[Opening Dataset section]
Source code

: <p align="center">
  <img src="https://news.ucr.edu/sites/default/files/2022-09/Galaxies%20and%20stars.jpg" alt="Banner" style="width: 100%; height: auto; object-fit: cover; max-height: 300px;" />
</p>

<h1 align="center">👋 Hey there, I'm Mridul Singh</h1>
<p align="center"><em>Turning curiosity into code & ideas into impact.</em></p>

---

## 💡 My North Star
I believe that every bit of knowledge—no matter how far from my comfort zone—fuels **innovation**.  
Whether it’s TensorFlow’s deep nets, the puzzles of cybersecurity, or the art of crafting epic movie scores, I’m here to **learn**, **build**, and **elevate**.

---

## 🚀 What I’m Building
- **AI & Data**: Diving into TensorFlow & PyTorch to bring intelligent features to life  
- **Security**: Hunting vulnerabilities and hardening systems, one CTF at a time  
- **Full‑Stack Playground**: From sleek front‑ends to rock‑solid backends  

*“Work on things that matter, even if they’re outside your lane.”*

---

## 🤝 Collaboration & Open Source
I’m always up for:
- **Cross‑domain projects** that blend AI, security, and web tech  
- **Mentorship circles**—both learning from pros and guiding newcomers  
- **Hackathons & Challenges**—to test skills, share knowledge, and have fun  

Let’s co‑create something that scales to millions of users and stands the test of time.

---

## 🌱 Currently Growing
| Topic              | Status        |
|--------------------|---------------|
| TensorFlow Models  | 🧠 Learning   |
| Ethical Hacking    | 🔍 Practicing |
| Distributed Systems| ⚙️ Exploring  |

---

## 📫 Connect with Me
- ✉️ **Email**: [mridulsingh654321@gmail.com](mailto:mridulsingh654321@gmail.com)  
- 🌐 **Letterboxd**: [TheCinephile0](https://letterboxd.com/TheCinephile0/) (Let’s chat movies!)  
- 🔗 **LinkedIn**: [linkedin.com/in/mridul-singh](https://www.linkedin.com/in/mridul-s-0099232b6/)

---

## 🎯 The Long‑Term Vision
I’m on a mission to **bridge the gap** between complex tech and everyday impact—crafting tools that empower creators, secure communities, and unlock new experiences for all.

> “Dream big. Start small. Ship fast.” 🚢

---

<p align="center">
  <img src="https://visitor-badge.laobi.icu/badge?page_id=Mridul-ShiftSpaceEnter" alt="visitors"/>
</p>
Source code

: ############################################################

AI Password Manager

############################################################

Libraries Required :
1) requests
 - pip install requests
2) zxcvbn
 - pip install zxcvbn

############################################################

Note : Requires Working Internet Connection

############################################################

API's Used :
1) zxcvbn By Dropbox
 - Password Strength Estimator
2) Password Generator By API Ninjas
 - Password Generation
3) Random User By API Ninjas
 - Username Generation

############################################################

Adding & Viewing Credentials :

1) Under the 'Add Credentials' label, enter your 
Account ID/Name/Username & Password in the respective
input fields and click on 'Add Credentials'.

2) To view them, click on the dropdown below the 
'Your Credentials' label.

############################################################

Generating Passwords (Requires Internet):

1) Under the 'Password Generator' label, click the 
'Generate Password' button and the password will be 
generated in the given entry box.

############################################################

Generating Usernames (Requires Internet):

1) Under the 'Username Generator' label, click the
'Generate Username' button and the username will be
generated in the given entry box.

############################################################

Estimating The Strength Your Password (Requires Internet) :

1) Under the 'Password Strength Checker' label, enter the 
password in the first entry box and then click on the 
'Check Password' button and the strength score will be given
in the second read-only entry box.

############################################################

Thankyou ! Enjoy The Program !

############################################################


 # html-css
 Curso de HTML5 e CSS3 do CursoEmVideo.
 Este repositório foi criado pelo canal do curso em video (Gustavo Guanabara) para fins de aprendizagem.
[Closing Dataset section]
**Task prompt:** Go through the listing above and list every line that has the word "test".

**Response to the exercise:**
- **Hackathons & Challenges**—to test skills, share knowledge, and have fun  
Let’s co‑create something that scales to millions of users and stands the test of time.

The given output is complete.